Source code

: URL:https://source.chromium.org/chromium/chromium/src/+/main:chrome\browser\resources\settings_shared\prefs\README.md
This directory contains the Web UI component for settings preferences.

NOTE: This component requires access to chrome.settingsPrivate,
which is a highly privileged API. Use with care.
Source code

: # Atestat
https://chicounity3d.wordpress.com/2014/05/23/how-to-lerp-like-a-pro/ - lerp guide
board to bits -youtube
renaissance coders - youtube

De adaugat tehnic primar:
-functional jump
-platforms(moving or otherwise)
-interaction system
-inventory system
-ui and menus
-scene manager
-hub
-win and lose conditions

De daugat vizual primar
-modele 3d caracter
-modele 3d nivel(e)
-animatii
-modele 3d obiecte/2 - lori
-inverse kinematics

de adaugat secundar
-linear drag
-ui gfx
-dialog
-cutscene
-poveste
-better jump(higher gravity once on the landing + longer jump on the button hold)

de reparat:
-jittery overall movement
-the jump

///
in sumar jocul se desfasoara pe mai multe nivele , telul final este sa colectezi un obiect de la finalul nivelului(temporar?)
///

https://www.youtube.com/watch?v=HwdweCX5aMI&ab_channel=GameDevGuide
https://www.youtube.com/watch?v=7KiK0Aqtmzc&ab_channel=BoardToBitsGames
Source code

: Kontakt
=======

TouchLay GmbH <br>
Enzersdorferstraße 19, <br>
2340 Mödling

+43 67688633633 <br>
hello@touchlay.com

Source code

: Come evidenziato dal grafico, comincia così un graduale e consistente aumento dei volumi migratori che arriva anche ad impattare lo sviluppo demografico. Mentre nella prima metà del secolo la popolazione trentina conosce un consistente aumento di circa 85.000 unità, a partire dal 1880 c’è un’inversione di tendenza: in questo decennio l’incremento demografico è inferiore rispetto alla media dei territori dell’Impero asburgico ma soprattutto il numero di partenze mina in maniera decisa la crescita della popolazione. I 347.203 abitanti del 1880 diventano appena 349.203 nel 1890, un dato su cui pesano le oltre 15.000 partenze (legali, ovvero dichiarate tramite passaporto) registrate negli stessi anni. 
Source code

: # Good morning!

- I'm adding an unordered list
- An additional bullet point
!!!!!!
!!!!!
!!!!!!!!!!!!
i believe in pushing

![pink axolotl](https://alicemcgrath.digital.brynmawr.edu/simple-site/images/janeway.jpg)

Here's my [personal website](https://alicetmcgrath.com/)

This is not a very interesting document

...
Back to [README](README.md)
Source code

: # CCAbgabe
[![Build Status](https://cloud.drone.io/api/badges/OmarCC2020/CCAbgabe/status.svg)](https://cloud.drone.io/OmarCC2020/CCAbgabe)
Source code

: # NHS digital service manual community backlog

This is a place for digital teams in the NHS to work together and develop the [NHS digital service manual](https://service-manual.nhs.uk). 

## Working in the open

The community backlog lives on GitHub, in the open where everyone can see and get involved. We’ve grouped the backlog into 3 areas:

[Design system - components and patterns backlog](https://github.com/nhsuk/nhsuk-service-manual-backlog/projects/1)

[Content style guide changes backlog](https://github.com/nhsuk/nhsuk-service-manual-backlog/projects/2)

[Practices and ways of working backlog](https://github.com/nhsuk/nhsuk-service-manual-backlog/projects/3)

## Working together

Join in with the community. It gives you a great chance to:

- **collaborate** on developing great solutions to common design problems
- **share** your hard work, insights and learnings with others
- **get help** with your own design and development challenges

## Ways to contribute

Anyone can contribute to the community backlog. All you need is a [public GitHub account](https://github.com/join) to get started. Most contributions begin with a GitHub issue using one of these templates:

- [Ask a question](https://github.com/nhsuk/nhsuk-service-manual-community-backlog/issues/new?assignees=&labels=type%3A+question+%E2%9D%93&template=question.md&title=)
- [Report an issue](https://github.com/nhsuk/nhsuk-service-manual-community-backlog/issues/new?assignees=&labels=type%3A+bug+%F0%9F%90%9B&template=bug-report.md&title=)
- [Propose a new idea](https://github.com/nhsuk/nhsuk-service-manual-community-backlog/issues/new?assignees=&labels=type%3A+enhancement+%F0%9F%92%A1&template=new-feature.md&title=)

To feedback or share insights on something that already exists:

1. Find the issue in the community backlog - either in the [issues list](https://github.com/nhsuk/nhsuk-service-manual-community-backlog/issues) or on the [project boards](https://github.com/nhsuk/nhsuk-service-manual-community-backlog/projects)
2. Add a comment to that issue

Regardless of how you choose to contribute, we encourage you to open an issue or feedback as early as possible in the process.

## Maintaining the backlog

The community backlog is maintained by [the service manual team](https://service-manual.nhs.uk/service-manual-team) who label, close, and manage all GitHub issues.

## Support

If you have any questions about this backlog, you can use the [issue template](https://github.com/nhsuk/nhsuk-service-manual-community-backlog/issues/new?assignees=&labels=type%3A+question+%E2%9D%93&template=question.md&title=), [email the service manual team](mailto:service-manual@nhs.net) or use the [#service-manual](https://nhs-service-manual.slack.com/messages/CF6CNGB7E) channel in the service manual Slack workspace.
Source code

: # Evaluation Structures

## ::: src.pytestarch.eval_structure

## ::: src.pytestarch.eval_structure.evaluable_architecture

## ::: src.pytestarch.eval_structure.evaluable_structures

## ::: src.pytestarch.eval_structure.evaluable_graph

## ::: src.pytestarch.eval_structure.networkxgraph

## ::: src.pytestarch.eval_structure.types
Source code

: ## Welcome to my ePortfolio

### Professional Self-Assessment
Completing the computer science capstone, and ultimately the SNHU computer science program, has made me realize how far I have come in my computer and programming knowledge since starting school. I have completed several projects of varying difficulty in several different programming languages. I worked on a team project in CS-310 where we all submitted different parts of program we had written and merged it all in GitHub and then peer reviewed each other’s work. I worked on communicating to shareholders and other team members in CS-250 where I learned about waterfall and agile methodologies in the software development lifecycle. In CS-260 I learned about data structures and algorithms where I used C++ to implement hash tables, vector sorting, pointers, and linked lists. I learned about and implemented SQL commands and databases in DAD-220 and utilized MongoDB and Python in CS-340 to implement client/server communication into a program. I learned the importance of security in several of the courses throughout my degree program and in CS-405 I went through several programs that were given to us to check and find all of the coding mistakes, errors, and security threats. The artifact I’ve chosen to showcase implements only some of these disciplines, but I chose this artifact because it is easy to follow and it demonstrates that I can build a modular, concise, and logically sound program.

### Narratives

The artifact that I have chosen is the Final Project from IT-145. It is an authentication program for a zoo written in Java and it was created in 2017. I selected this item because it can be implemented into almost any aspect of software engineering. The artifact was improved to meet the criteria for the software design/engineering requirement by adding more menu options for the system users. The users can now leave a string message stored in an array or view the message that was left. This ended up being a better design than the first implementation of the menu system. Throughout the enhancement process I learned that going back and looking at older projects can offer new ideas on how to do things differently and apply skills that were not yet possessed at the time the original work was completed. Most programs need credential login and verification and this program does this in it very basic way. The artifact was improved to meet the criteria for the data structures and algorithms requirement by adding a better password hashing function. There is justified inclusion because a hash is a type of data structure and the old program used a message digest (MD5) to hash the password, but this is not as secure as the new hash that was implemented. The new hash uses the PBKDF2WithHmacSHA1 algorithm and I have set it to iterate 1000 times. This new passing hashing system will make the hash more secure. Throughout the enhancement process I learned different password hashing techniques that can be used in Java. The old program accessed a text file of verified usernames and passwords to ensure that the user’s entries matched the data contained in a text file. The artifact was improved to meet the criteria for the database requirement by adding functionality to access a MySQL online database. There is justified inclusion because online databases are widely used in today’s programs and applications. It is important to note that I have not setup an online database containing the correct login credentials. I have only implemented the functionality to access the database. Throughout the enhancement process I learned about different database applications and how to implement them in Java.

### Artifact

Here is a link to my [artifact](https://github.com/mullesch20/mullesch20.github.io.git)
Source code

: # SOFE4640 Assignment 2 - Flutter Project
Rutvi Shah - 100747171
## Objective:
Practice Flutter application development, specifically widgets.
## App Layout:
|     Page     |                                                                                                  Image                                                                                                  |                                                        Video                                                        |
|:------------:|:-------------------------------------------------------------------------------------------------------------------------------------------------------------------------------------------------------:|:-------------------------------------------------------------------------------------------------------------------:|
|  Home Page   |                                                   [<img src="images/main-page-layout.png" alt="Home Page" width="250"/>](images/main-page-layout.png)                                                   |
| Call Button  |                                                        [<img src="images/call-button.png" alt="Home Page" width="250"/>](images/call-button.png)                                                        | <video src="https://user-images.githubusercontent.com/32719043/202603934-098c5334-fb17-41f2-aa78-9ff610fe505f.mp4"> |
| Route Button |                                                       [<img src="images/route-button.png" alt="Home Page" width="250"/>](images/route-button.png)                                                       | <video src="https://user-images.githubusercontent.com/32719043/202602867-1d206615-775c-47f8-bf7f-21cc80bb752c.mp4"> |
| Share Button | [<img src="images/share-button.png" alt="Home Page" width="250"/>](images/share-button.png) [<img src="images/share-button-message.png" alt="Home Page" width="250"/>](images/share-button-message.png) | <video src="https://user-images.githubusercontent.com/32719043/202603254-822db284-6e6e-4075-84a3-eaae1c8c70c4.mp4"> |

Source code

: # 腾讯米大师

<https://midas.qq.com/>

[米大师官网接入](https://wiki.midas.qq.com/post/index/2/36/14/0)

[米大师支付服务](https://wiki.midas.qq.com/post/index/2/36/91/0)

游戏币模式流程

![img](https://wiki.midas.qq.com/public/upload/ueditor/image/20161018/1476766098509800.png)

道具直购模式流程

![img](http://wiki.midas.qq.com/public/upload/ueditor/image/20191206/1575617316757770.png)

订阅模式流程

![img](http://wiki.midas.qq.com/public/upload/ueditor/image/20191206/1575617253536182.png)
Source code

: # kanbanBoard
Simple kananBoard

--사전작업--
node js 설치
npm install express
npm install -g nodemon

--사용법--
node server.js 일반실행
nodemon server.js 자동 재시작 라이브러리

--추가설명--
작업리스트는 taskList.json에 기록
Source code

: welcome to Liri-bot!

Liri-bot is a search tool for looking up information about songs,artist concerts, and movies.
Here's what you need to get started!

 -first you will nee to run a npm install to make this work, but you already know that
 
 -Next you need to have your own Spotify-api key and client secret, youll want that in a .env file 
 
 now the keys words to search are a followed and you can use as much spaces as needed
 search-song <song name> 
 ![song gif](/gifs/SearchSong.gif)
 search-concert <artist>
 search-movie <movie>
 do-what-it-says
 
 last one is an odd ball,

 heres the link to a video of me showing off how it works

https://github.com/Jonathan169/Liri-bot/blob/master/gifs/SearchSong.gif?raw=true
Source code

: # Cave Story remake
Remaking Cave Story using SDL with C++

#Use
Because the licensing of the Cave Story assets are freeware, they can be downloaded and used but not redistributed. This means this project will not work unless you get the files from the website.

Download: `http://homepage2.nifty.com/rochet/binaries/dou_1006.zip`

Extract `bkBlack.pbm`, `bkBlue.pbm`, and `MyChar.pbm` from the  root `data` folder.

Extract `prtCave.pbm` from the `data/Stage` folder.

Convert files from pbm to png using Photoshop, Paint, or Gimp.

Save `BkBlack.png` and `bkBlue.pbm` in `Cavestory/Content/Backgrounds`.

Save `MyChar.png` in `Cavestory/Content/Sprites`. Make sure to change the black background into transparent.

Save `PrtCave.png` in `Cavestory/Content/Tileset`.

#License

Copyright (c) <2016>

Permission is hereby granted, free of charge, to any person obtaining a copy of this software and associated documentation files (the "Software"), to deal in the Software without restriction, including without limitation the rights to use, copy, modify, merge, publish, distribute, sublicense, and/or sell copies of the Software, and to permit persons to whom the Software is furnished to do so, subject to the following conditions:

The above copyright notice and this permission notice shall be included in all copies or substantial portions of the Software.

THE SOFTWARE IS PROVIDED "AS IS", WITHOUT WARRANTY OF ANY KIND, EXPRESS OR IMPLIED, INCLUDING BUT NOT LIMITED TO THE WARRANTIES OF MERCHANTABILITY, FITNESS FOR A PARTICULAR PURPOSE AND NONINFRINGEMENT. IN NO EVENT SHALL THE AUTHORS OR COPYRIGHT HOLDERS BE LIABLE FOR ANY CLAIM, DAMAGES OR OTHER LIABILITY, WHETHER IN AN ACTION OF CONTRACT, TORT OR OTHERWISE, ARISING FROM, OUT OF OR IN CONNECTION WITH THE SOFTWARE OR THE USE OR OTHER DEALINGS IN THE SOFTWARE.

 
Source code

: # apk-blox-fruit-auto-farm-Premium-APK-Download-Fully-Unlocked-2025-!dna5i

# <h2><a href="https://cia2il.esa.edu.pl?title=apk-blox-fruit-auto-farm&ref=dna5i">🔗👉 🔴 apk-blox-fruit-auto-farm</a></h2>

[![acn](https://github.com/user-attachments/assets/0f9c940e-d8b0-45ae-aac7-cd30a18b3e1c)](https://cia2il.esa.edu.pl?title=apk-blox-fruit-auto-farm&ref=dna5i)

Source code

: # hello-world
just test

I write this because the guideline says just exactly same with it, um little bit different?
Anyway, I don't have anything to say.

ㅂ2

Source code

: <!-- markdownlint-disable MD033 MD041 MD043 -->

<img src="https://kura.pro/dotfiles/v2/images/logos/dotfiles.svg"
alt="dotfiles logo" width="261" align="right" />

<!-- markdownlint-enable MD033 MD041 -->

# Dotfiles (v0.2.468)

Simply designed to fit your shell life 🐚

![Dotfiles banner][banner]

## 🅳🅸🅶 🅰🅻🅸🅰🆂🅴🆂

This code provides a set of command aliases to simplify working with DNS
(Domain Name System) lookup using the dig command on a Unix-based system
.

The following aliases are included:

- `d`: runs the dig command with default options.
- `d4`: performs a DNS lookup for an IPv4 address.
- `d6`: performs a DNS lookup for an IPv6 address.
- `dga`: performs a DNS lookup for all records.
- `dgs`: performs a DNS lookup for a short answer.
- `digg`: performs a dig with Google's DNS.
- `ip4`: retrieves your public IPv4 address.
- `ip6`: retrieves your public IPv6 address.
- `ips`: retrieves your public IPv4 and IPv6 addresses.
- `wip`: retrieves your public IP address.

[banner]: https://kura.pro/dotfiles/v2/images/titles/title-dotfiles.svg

■ What you have to do:
Your answer must consist solely of the lines above between the line holding "heres the link" and the line holding "The above copyright", inclusive, copied exactly.

■ Response:
 heres the link to a video of me showing off how it works

https://github.com/Jonathan169/Liri-bot/blob/master/gifs/SearchSong.gif?raw=true
Source code

: # Cave Story remake
Remaking Cave Story using SDL with C++

#Use
Because the licensing of the Cave Story assets are freeware, they can be downloaded and used but not redistributed. This means this project will not work unless you get the files from the website.

Download: `http://homepage2.nifty.com/rochet/binaries/dou_1006.zip`

Extract `bkBlack.pbm`, `bkBlue.pbm`, and `MyChar.pbm` from the  root `data` folder.

Extract `prtCave.pbm` from the `data/Stage` folder.

Convert files from pbm to png using Photoshop, Paint, or Gimp.

Save `BkBlack.png` and `bkBlue.pbm` in `Cavestory/Content/Backgrounds`.

Save `MyChar.png` in `Cavestory/Content/Sprites`. Make sure to change the black background into transparent.

Save `PrtCave.png` in `Cavestory/Content/Tileset`.

#License

Copyright (c) <2016>

Permission is hereby granted, free of charge, to any person obtaining a copy of this software and associated documentation files (the "Software"), to deal in the Software without restriction, including without limitation the rights to use, copy, modify, merge, publish, distribute, sublicense, and/or sell copies of the Software, and to permit persons to whom the Software is furnished to do so, subject to the following conditions:

The above copyright notice and this permission notice shall be included in all copies or substantial portions of the Software.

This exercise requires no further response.